Line a 9"x9" baking pan with parchment paper. Set aside.
Place butter, granulated sugar, and cocoa powder in a medium saucepan over medium heat. Stir to combine as butter melts.
When butter has melted, add egg and stir continuously for about 2 minutes. Mixture will look scrambled.
Remove saucepan from heat and add graham cracker crumbs, coconut flakes, and pecans. Mix until well combined.
Press crust mixture into bottom of prepared pan. Let cool at room temperature while you make the filling.
Irish Cream Filling
Beat butter and powdered sugar together in a large bowl.
Add Irish Cream liquor a bit a time until you get a spreadable mixture, like buttercream, but a bit firmer.
Spread filling over crust, cover, and refrigerate for at least 2 hours or overnight.
Chocolate Topping
In a double broiler, or in a small bowl placed over a saucepan with simmering water in it, combine chocolate and butter.
Stir until chocolate is all melted, remove the bowl from the heat, and mix in Irish cream liquor.
Spread chocolate quickly over top of the refrigerated Nanaimo bars. Cover and store in the refrigerator until chocolate firms up, about 1 hour.

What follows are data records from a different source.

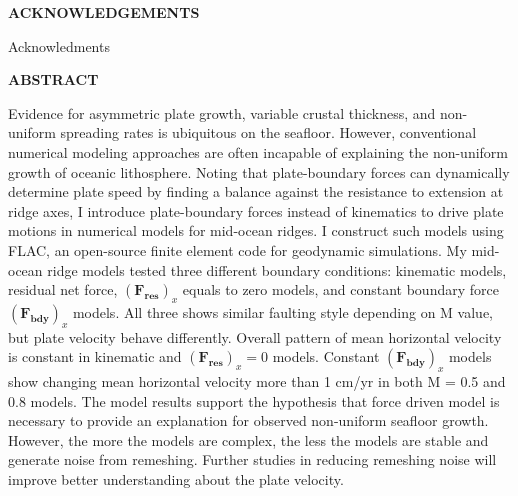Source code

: \documentclass[letterpaper,12pt,notitle]{memphisthesis}                     %
\begin{document}



\doublespacing
{}

\setcounter{page}{2}

\begin{center}
	\textbf{ACKNOWLEDGEMENTS}
\end{center}
\vspace{-0.15in}

Acknowledments~

\newpage
\begin{center}
	\textbf{ABSTRACT}
\end{center}
\vspace{-0.15in}

\thispagestyle{plain}

Evidence for asymmetric plate growth, variable crustal thickness, and non-uniform spreading rates is ubiquitous on the seafloor. However, conventional numerical modeling approaches are often incapable of explaining the non-uniform growth of oceanic lithosphere. Noting that plate-boundary forces can dynamically determine plate speed by finding a balance against the resistance to extension at ridge axes, I introduce plate-boundary forces instead of kinematics to drive plate motions in numerical models for mid-ocean ridges. I construct such models using FLAC, an open-source finite element code for geodynamic simulations. My mid-ocean ridge models tested three different boundary conditions: kinematic models, residual net force, $(\boldsymbol{F_{res}})_x$ equals to zero models, and constant boundary force $(\boldsymbol{F_{bdy}})_x$ models. All three shows similar faulting style depending on M value, but plate velocity behave differently. Overall pattern of mean horizontal velocity is constant in kinematic and $(\boldsymbol{F_{res}})_x = 0$ models. Constant $(\boldsymbol{F_{bdy}})_x$ models show changing mean horizontal velocity more than 1 cm/yr in both M = 0.5 and 0.8 models. The model results support the hypothesis that force driven model is necessary to provide an explanation for observed non-uniform seafloor growth. However, the more the models are complex, the less the models are stable and generate noise from remeshing. Further studies in reducing remeshing noise will improve better understanding about the plate velocity.

\newpage

\begin{singlespace}
	\tableofcontents
\end{singlespace}
\end{document}
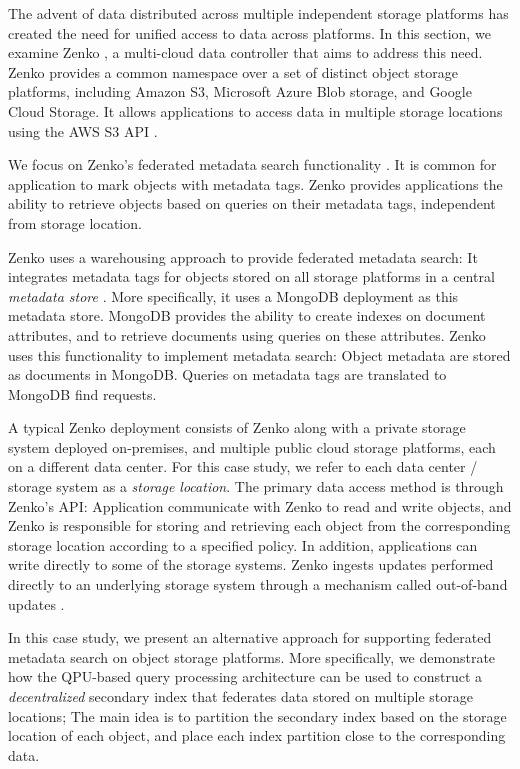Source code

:The advent of data distributed across multiple independent storage platforms has created the need for unified access to data across platforms.
In this section, we examine Zenko \cite{zenko:docs}, a multi-cloud data controller that aims to address this need.
Zenko provides a common namespace over a set of distinct object storage platforms,
including Amazon S3, Microsoft Azure Blob storage, and Google Cloud Storage.
It allows applications to access data in multiple storage locations using the AWS S3 API \cite{aws:s3}.

We focus on Zenko's federated metadata search functionality \cite{zenko:mdsearch}.
It is common for application to mark objects with metadata tags.
Zenko provides applications the ability to retrieve objects based on queries on their metadata tags,
independent from storage location.

Zenko uses a warehousing approach to provide federated metadata search:
It integrates metadata tags for objects stored on all storage platforms in a central \textit{metadata store} \cite{zenko:architecture, zenko:mongodb}.
More specifically, it uses a MongoDB deployment as this metadata store.
MongoDB provides the ability to create indexes on document attributes,
and to retrieve documents using queries on these attributes.
Zenko uses this functionality to implement metadata search:
Object metadata are stored as documents in MongoDB.
Queries on metadata tags are translated to MongoDB find requests.

A typical Zenko deployment consists of Zenko along with a private storage system deployed on-premises,
and multiple public cloud storage platforms, each on a different data center.
For this case study, we refer to each data center / storage system as a \textit{storage location}.
The primary data access method is through Zenko's API:
Application communicate with Zenko to read and write objects,
and Zenko is responsible for storing and retrieving each object from the corresponding storage location according to a specified policy.
In addition,
applications can write directly to some of the storage systems.
Zenko ingests updates performed directly to an underlying storage system through a mechanism called out-of-band updates \cite{zenko:outofband}.

\medskip
\noindent
In this case study,
we present an alternative approach for supporting federated metadata search on object storage platforms.
More specifically, we demonstrate how the QPU-based query processing architecture can be used to construct
a \textit{decentralized} secondary index that federates data stored on multiple storage locations;
The main idea is to partition the secondary index based on the storage location of each object,
and place each index partition close to the corresponding data.

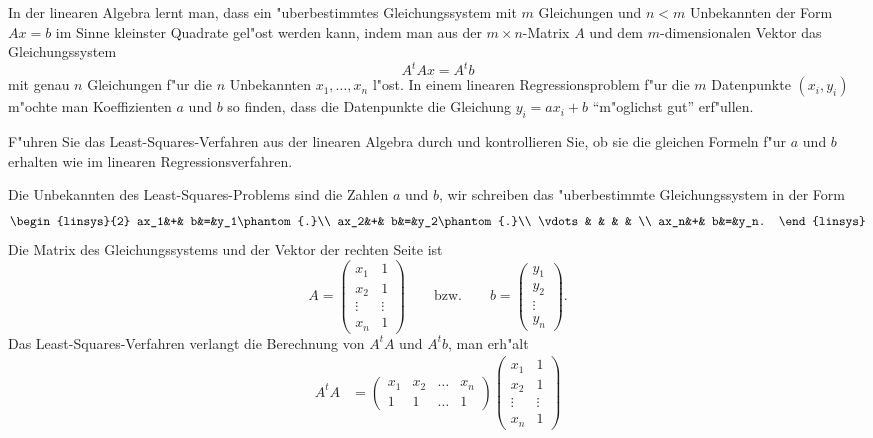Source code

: In der linearen Algebra lernt man, dass ein "uberbestimmtes Gleichungssystem
mit $m$ Gleichungen und $n<m$ Unbekannten der Form $Ax=b$ im Sinne kleinster Quadrate
gel"ost werden kann, indem man aus der $m\times n$-Matrix $A$ und dem 
$m$-dimensionalen Vektor das Gleichungssystem
\[
A^tA x= A^tb
\]
mit genau $n$ Gleichungen f"ur die $n$ Unbekannten $x_1,\dots,x_n$ l"ost.
In einem linearen Regressionsproblem f"ur die $m$ Datenpunkte $(x_i,y_i)$
m"ochte man Koeffizienten $a$ und $b$ so finden, dass die Datenpunkte
die Gleichung $y_i=ax_i+b$ ``m"oglichst gut'' erf"ullen.

F"uhren Sie das Least-Squares-Verfahren aus der linearen Algebra durch und
kontrollieren Sie, ob sie die gleichen Formeln f"ur $a$ und $b$ erhalten
wie im linearen Regressionsverfahren.

\begin{loesung}
Die Unbekannten des Least-Squares-Problems sind die Zahlen $a$ und $b$,
wir schreiben das "uberbestimmte Gleichungssystem in der Form
\[
\begin{linsys}{2}
  ax_1&+&     b&=&y_1\phantom{.}\\
  ax_2&+&     b&=&y_2\phantom{.}\\
\vdots& &      & &   \\
  ax_n&+&     b&=&y_n.
\end{linsys}
\]
Die Matrix des Gleichungssystems und der Vektor der rechten Seite ist 
\[
A=
\begin{pmatrix}
x_1&1\\
x_2&1\\
\vdots&\vdots\\
x_n&1
\end{pmatrix}
\qquad
\text{bzw.}
\qquad
b=\begin{pmatrix}
y_1\\
y_2\\
\vdots\\
y_n
\end{pmatrix}.
\]
Das Least-Squares-Verfahren verlangt die Berechnung von $A^tA$ und $A^tb$,
man erh"alt
\[
\begin{aligned}
A^tA
&=\begin{pmatrix}
x_1&x_2&\dots&x_n\\
  1&  1&\dots&1
\end{pmatrix}
\begin{pmatrix}
x_1&1\\
x_2&1\\
\vdots&\vdots\\
x_n&1
\end{pmatrix}

\end{aligned}\]
\end{loesung}
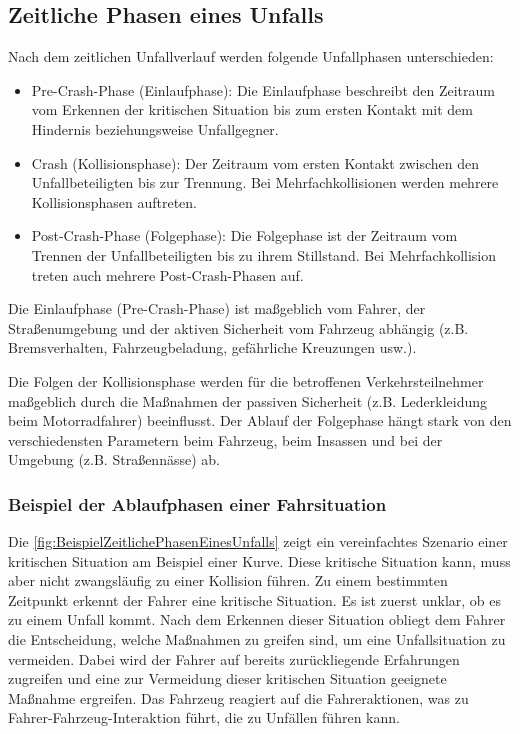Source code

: %
\subsection{Zeitliche Phasen eines Unfalls}

Nach dem zeitlichen Unfallverlauf werden folgende Unfallphasen unterschieden:
\begin{itemize}
	\item Pre-Crash-Phase (Einlaufphase): 
	Die Einlaufphase beschreibt den Zeitraum vom Erkennen der kritischen Situation bis zum ersten Kontakt mit dem Hindernis beziehungsweise Unfallgegner.
	\item Crash (Kollisionsphase):
	Der Zeitraum vom ersten Kontakt zwischen den Unfallbeteiligten bis zur Trennung. Bei Mehrfachkollisionen werden mehrere Kollisionsphasen auftreten.
	\item Post-Crash-Phase (Folgephase):
	Die Folgephase ist der Zeitraum vom Trennen der Unfallbeteiligten bis zu ihrem Stillstand. Bei Mehrfachkollision treten auch mehrere Post-Crash-Phasen auf. 
	
\end{itemize}
Die Einlaufphase (Pre-Crash-Phase) ist maßgeblich vom Fahrer, der Straßenumgebung und der aktiven Sicherheit vom Fahrzeug abhängig (z.B. Bremsverhalten, Fahrzeugbeladung, gefährliche Kreuzungen usw.).
 
Die Folgen der Kollisionsphase werden für die betroffenen Verkehrsteilnehmer maßgeblich durch die Maßnahmen der passiven Sicherheit (z.B. Lederkleidung beim Motorradfahrer) beeinflusst. Der Ablauf der Folgephase hängt stark von den verschiedensten Parametern beim Fahrzeug, beim Insassen und bei der Umgebung (z.B. Straßennässe) ab.\citep{Appel2002}\\


\subsubsection{Beispiel der Ablaufphasen einer Fahrsituation}

Die \autoref{fig:BeispielZeitlichePhasenEinesUnfalls} zeigt ein vereinfachtes Szenario einer kritischen Situation am Beispiel einer Kurve. Diese kritische Situation kann, muss aber nicht zwangsläufig zu einer Kollision führen. Zu einem bestimmten Zeitpunkt erkennt der Fahrer eine kritische Situation. Es ist zuerst unklar, ob es zu einem Unfall kommt. Nach dem Erkennen dieser Situation obliegt dem Fahrer die Entscheidung, welche Maßnahmen zu greifen sind, um eine Unfallsituation zu vermeiden. Dabei wird der Fahrer auf bereits zurückliegende Erfahrungen zugreifen und eine zur Vermeidung dieser kritischen Situation geeignete Maßnahme ergreifen. Das Fahrzeug reagiert auf die Fahreraktionen, was zu \glqq Fahrer-Fahrzeug-Interaktion\grqq{} führt, die zu Unfällen führen kann.\citep{Appel2002}\\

Cut into squares and store in the refrigerator in an airtight container for up to 5 days.
Video
Notes
Purchase pre-chopped pecan pieces instead of whole pecans to save time chopping them up.
Make sure to let the filling harden in the refrigerator for at least 2 hours. You can leave it in overnight too!
Instead of pecans, use walnuts in the crust!
Use any kind of cream liquor (rum cream liquor, chocolate cream liquor...)
Want to cut the squares neatly? Place the Nanaimo bars in the freezer for 10-15 minutes after you have spread the chocolate topping on. Remove from the freezer, cut into squares, and store in the refrigerator until fully set, about 30 minutes.